One may retrieve all telemetry information (\eg altitude, latitude, longitude, speed, etc) from a \verb|.csv| file using a 3rd party software.
It is equipped with a high-definition camera with passive and active stabilization (dampers and gimbal).
%
The camera has many parameters that can be adjusted and can generate videos up to 4096~p at 60~Hz.
%
Since the telemetry sampling rate is higher than the camera frame rate, we employ a decimation in the signals obtained from the \verb|.csv| file in order to associate each video frame to its respective telemetry measurement.
%
The dataset has the following technical specifications:
%
\begin{itemize}
\item We automatically predefine a flight plan using the Litchi~\cite{web:litchi} software.
This plane performs a serpentine-like sweep over the entire terrain area autonomously.
%However, because of the limited accuracy of the telemetry and uncontrolled situations such as wind, the UAV does not fly straight in the path between two points.

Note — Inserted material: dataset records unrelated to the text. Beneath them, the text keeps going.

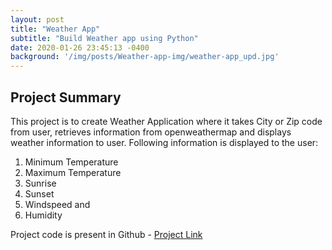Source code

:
 ```yaml
---
layout: post
title: "Weather App"
subtitle: "Build Weather app using Python"
date: 2020-01-26 23:45:13 -0400
background: '/img/posts/Weather-app-img/weather-app_upd.jpg'
---
```


## Project Summary
This project is to create Weather Application where it takes City or Zip code from user, retrieves information from openweathermap and displays weather information to user. Following information is displayed to the user:

1. Minimum Temperature
2. Maximum Temperature
3. Sunrise
4. Sunset
5. Windspeed and
6. Humidity

Project code is present in Github - [Project Link](https://github.com/santosh0924/Weather-App)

%For this reason, once the UAV reaches a point, it takes some time to the UAV realigns with the direction of the next point.
%
\item We turn off the camera auto adjustment and set all the parameters manually,
keeping the focus fixed at infinity and
%We also reduce the field of view (FoV)\abbrev{\id{FOV}FOV}{Field of View} to lessen the effect of radial distortions.
setting the video scan to 3840~p at 50~frames per second (fps)\abbrev{\id{fps}fps}{frames per second}.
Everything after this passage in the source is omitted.